→ **Data excerpts**
■ ■ ■ ■
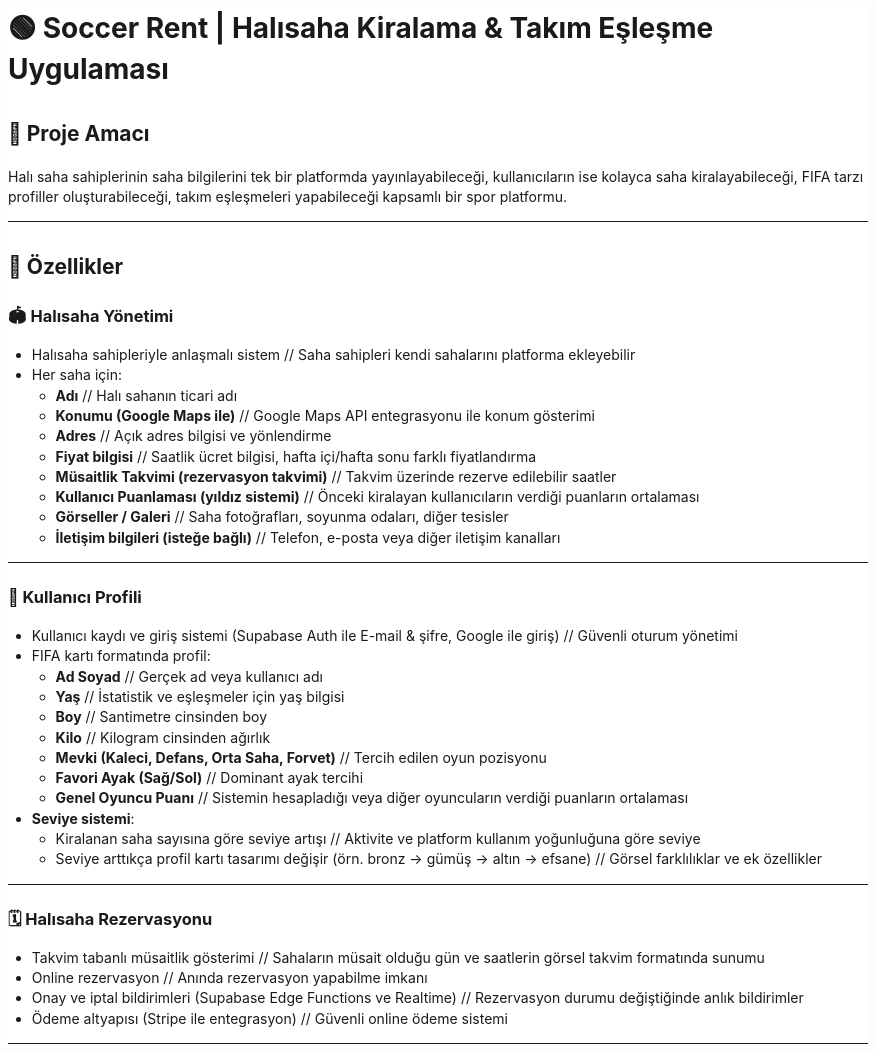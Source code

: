 # 🟢 Soccer Rent | Halısaha Kiralama & Takım Eşleşme Uygulaması

## 🎯 Proje Amacı

Halı saha sahiplerinin saha bilgilerini tek bir platformda yayınlayabileceği, kullanıcıların ise kolayca saha kiralayabileceği, FIFA tarzı profiller oluşturabileceği, takım eşleşmeleri yapabileceği kapsamlı bir spor platformu.

---

## 📌 Özellikler

### 🏟️ Halısaha Yönetimi
- Halısaha sahipleriyle anlaşmalı sistem // Saha sahipleri kendi sahalarını platforma ekleyebilir
- Her saha için:
  - **Adı** // Halı sahanın ticari adı
  - **Konumu (Google Maps ile)** // Google Maps API entegrasyonu ile konum gösterimi
  - **Adres** // Açık adres bilgisi ve yönlendirme
  - **Fiyat bilgisi** // Saatlik ücret bilgisi, hafta içi/hafta sonu farklı fiyatlandırma
  - **Müsaitlik Takvimi (rezervasyon takvimi)** // Takvim üzerinde rezerve edilebilir saatler
  - **Kullanıcı Puanlaması (yıldız sistemi)** // Önceki kiralayan kullanıcıların verdiği puanların ortalaması
  - **Görseller / Galeri** // Saha fotoğrafları, soyunma odaları, diğer tesisler
  - **İletişim bilgileri (isteğe bağlı)** // Telefon, e-posta veya diğer iletişim kanalları

---

### 👤 Kullanıcı Profili
- Kullanıcı kaydı ve giriş sistemi (Supabase Auth ile E-mail & şifre, Google ile giriş) // Güvenli oturum yönetimi
- FIFA kartı formatında profil:
  - **Ad Soyad** // Gerçek ad veya kullanıcı adı
  - **Yaş** // İstatistik ve eşleşmeler için yaş bilgisi
  - **Boy** // Santimetre cinsinden boy
  - **Kilo** // Kilogram cinsinden ağırlık
  - **Mevki (Kaleci, Defans, Orta Saha, Forvet)** // Tercih edilen oyun pozisyonu
  - **Favori Ayak (Sağ/Sol)** // Dominant ayak tercihi
  - **Genel Oyuncu Puanı** // Sistemin hesapladığı veya diğer oyuncuların verdiği puanların ortalaması
- **Seviye sistemi**:
  - Kiralanan saha sayısına göre seviye artışı // Aktivite ve platform kullanım yoğunluğuna göre seviye
  - Seviye arttıkça profil kartı tasarımı değişir (örn. bronz → gümüş → altın → efsane) // Görsel farklılıklar ve ek özellikler

---

### 🗓️ Halısaha Rezervasyonu
- Takvim tabanlı müsaitlik gösterimi // Sahaların müsait olduğu gün ve saatlerin görsel takvim formatında sunumu
- Online rezervasyon // Anında rezervasyon yapabilme imkanı
- Onay ve iptal bildirimleri (Supabase Edge Functions ve Realtime) // Rezervasyon durumu değiştiğinde anlık bildirimler
- Ödeme altyapısı (Stripe ile entegrasyon) // Güvenli online ödeme sistemi

---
■ ■ ■ ■
→ **Assignment**
Repeat only the lines from the beginning of the material through the line containing "- Kiralanan saha", both ends kept, leaving pictures out.

→ **Response box**
Source code

: # 🟢 Soccer Rent | Halısaha Kiralama & Takım Eşleşme Uygulaması

## 🎯 Proje Amacı

Halı saha sahiplerinin saha bilgilerini tek bir platformda yayınlayabileceği, kullanıcıların ise kolayca saha kiralayabileceği, FIFA tarzı profiller oluşturabileceği, takım eşleşmeleri yapabileceği kapsamlı bir spor platformu.

---

## 📌 Özellikler

### 🏟️ Halısaha Yönetimi
- Halısaha sahipleriyle anlaşmalı sistem // Saha sahipleri kendi sahalarını platforma ekleyebilir
- Her saha için:
  - **Adı** // Halı sahanın ticari adı
  - **Konumu (Google Maps ile)** // Google Maps API entegrasyonu ile konum gösterimi
  - **Adres** // Açık adres bilgisi ve yönlendirme
  - **Fiyat bilgisi** // Saatlik ücret bilgisi, hafta içi/hafta sonu farklı fiyatlandırma
  - **Müsaitlik Takvimi (rezervasyon takvimi)** // Takvim üzerinde rezerve edilebilir saatler
  - **Kullanıcı Puanlaması (yıldız sistemi)** // Önceki kiralayan kullanıcıların verdiği puanların ortalaması
  - **Görseller / Galeri** // Saha fotoğrafları, soyunma odaları, diğer tesisler
  - **İletişim bilgileri (isteğe bağlı)** // Telefon, e-posta veya diğer iletişim kanalları

---

### 👤 Kullanıcı Profili
- Kullanıcı kaydı ve giriş sistemi (Supabase Auth ile E-mail & şifre, Google ile giriş) // Güvenli oturum yönetimi
- FIFA kartı formatında profil:
  - **Ad Soyad** // Gerçek ad veya kullanıcı adı
  - **Yaş** // İstatistik ve eşleşmeler için yaş bilgisi
  - **Boy** // Santimetre cinsinden boy
  - **Kilo** // Kilogram cinsinden ağırlık
  - **Mevki (Kaleci, Defans, Orta Saha, Forvet)** // Tercih edilen oyun pozisyonu
  - **Favori Ayak (Sağ/Sol)** // Dominant ayak tercihi
  - **Genel Oyuncu Puanı** // Sistemin hesapladığı veya diğer oyuncuların verdiği puanların ortalaması
- **Seviye sistemi**:
  - Kiralanan saha sayısına göre seviye artışı // Aktivite ve platform kullanım yoğunluğuna göre seviye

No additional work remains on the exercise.